» Rendered images with source text
━━━━━━━━━━
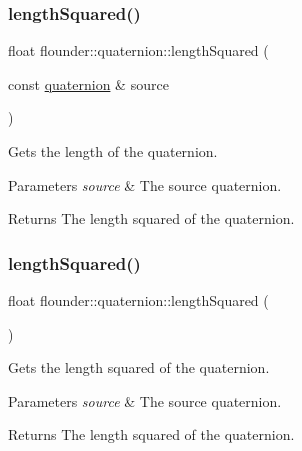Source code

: \subsubsection{\texorpdfstring{length\+Squared()}{lengthSquared()}\hspace{0.1cm}{\footnotesize\ttfamily [1/2]}}
{\footnotesize\ttfamily float flounder\+::quaternion\+::length\+Squared (\begin{DoxyParamCaption}\item[{const \hyperlink{classflounder_1_1quaternion}{quaternion} \&}]{source }\end{DoxyParamCaption})\hspace{0.3cm}{\ttfamily [static]}}



Gets the length of the quaternion. 


\begin{DoxyParams}{Parameters}
{\em source} & The source quaternion. \\
\hline
\end{DoxyParams}
\begin{DoxyReturn}{Returns}
The length squared of the quaternion. 
\end{DoxyReturn}
\mbox{\label{classflounder_1_1quaternion_a3513c1cae67023bab1f4647abf6f9075}} 
\subsubsection{\texorpdfstring{length\+Squared()}{lengthSquared()}\hspace{0.1cm}{\footnotesize\ttfamily [2/2]}}
{\footnotesize\ttfamily float flounder\+::quaternion\+::length\+Squared (\begin{DoxyParamCaption}{ }\end{DoxyParamCaption})}



Gets the length squared of the quaternion. 


\begin{DoxyParams}{Parameters}
{\em source} & The source quaternion. \\
\hline
\end{DoxyParams}
\begin{DoxyReturn}{Returns}
The length squared of the quaternion. 
\end{DoxyReturn}
\mbox{\label{classflounder_1_1quaternion_a3ffb73ee7a773996fd78f428e6a0e151}}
━━━━━━━━━━
» Task description
Find the word "subsubsection" in the entries above and gather every line that holds it.

» Response box
: \subsubsection{\texorpdfstring{length\+Squared()}{lengthSquared()}\hspace{0.1cm}{\footnotesize\ttfamily [1/2]}}
\subsubsection{\texorpdfstring{length\+Squared()}{lengthSquared()}\hspace{0.1cm}{\footnotesize\ttfamily [2/2]}}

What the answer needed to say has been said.